Security, Safety, & Correctness
I’ve written a bit about security before in another post and I think I came to the (semi)conclusion that capability based security is a good approach. I think this has a natural solution, where a function which wishes does operations on a file does not open that file, but simply takes the open file as a parameter. This smells a lot like dependency injection. The natural question then is, how does the caller open a file? Good question.
I think capabilities should permeate further into language design and let us write types like (nat -> nat) which is total & bounded mem
. These sorts of claims are impossible to prove in the general case, but if my function doesn’t need recursion or unbounded memory, why can’t I write in a restricted subset of my language to permit these types of analyses? This permits us to do more upfront checking before running a program as opposed to running a nanny which has to watch our every move.
Safety falls near security and to me just means you have a sound type system. Programs should fail fast when they break.
Correctness is a doozy and is very complex. The only thing I’ll say is that making a language amenable to sophisticated decision procedures about a program’s behavior should be a consideration from the start. Anything not (currently or ever) provable without running the program entirely should be monitored by the runtime to verify it.
NOS
NOS stands for “no operating system”. Operating systems have tied us down to another platform, as if CPU instruction sets weren’t enough of an anchor. I don’t think we’ll need operating systems forever and languages should not be designed to rely upon them forever. Whether we’ll have so many cores a single chip that scheduling programs won’t be an issue or that every function ever written will run on its own core and be networked together, something will take their place.
Conclusion
Computers are not the same they were when C made its debut in 1972 and they certainly weren’t used the same way either. We have enormous computing power at our disposal, yet we’ve failed to use it to make our programs do what we want. Error driven development is what we practice today and while I had never heard this phrase before I thought of it, a quick google search reveals many hits. Everything I read seems to put this in a good light, just like TDD and BDD (which both nonsense). But this is not something to be proud of. We should be writing programs that are correct by construction and the only kind of bugs are the ones where you the writer have made false assumptions.
The programming languages we use today are not fit for our modern needs where software is permeating all wakes of life. They have proven to be difficult to write, maintain, and reason about.
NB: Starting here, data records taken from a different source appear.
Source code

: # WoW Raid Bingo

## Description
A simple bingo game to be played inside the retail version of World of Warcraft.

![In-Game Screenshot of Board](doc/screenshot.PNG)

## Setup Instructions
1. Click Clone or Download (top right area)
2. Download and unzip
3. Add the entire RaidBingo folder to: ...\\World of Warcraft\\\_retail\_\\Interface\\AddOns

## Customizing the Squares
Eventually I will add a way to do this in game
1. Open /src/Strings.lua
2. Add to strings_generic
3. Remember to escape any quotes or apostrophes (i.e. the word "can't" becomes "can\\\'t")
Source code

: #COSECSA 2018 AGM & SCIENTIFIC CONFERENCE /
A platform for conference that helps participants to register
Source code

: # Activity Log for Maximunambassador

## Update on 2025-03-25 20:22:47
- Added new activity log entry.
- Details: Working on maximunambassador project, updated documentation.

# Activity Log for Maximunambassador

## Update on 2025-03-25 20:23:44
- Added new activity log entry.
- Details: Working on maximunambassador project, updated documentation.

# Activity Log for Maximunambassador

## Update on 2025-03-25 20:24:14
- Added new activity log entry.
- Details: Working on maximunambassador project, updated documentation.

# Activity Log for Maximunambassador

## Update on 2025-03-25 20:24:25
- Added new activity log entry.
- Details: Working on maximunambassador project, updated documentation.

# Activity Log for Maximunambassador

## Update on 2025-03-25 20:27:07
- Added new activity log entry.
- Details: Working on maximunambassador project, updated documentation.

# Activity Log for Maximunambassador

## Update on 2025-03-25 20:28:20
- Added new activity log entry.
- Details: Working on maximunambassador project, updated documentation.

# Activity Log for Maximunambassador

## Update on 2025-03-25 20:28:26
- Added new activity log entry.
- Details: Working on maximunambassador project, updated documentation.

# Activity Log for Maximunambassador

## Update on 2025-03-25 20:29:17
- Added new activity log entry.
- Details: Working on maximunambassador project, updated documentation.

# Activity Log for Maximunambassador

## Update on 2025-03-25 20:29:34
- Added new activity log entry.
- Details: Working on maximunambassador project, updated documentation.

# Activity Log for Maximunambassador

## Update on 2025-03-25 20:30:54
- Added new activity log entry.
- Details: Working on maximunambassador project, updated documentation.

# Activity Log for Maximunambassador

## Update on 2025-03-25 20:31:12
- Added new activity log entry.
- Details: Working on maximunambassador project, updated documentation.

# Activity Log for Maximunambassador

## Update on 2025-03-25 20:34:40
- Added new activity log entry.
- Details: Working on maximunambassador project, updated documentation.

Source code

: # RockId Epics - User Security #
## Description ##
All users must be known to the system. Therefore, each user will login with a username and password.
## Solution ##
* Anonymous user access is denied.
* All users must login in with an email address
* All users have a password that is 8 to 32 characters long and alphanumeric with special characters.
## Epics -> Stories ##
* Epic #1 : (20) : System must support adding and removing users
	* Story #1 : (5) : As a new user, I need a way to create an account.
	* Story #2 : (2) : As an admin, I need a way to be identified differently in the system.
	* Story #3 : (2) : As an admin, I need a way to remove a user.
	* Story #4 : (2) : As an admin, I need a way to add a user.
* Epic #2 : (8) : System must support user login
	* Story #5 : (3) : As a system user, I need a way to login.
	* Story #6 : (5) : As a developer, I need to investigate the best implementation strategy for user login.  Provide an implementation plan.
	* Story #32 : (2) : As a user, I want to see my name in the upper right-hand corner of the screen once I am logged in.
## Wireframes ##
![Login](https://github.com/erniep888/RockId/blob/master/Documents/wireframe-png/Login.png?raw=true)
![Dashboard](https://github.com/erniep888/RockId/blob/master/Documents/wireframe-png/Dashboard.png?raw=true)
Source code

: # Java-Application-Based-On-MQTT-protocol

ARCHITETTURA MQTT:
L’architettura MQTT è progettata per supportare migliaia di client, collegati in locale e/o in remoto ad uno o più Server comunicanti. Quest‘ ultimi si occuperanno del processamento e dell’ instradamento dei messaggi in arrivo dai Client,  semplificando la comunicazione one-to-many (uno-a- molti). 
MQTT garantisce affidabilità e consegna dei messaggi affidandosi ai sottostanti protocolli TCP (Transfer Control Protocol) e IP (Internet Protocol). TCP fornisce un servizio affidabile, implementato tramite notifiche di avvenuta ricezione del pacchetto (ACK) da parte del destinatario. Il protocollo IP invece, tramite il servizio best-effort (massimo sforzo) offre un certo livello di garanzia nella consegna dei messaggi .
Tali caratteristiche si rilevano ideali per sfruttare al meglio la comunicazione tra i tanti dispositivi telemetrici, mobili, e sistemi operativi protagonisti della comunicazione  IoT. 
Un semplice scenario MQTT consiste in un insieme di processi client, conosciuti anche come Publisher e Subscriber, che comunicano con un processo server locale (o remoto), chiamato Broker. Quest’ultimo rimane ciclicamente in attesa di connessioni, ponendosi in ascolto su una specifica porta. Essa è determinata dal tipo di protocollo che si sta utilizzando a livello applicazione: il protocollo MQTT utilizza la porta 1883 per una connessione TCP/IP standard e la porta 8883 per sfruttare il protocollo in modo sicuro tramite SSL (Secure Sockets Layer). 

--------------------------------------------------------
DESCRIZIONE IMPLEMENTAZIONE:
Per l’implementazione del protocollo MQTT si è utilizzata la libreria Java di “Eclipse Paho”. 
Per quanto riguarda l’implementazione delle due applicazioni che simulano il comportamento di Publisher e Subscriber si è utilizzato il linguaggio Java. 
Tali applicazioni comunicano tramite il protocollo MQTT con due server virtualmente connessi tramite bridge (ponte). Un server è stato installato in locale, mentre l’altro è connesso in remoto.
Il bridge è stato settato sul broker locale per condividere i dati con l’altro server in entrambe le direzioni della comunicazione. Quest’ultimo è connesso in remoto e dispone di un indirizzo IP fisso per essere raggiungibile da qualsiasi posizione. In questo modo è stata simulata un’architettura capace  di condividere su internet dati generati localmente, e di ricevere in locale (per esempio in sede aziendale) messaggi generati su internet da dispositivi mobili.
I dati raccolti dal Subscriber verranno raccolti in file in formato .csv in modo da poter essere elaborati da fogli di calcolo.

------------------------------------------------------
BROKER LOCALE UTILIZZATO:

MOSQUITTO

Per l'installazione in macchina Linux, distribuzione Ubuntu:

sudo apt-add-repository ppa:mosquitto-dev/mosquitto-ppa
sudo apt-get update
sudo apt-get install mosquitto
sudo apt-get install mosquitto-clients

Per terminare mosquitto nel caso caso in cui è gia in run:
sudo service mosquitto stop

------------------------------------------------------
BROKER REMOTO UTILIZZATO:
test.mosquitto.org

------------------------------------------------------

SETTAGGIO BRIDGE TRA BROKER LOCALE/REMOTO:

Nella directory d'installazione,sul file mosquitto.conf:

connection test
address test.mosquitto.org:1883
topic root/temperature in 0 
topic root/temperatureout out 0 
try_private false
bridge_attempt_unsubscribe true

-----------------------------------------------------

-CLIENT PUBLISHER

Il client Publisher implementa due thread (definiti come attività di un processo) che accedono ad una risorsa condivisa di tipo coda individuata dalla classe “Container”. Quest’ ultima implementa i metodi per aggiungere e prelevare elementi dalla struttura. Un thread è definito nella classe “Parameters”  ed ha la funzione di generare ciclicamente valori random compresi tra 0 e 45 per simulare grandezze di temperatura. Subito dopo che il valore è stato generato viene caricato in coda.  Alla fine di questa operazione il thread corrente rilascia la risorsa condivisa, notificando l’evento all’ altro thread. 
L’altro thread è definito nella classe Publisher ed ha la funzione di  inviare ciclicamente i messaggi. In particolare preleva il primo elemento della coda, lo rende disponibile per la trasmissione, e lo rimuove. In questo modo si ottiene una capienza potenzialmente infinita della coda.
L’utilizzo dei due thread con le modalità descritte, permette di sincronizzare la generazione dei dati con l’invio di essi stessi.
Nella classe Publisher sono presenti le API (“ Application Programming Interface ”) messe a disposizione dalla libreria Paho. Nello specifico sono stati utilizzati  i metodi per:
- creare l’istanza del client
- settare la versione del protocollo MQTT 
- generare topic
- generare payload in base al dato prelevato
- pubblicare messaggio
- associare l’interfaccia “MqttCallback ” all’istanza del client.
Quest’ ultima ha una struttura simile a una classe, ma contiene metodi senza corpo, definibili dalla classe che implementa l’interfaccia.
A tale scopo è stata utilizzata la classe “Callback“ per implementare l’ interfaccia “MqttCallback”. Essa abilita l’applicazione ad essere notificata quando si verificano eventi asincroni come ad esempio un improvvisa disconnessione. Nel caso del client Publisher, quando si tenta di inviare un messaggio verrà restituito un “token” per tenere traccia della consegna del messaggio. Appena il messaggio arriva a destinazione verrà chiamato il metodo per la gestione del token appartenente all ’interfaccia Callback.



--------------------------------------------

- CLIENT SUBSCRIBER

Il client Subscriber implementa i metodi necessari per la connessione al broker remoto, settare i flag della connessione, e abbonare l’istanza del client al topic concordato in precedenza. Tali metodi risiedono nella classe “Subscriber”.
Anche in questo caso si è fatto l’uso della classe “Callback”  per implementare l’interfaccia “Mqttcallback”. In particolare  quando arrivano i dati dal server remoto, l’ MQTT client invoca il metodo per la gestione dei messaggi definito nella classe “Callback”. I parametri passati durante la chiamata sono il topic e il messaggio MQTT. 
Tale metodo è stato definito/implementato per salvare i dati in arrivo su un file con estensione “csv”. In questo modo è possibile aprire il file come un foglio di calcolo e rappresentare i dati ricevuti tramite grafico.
These problems are exacerbated much faster than linearly with bigger programs and/or more people. Google is such a joke: all that computing power and all that man power and all they can do is sell ads? (That one is just to get you fired up!)
We cannot hope to achieve anything useful with computers if we do not reign in the way we program them. Software is exploding in diversity, but it should really be condensing. We need to be sharing our best code while cleaning out the garbage and not piling more code atop rotting bits. A single language will not rule the future and so — in the spirit of Racket — we need a programming language programming language.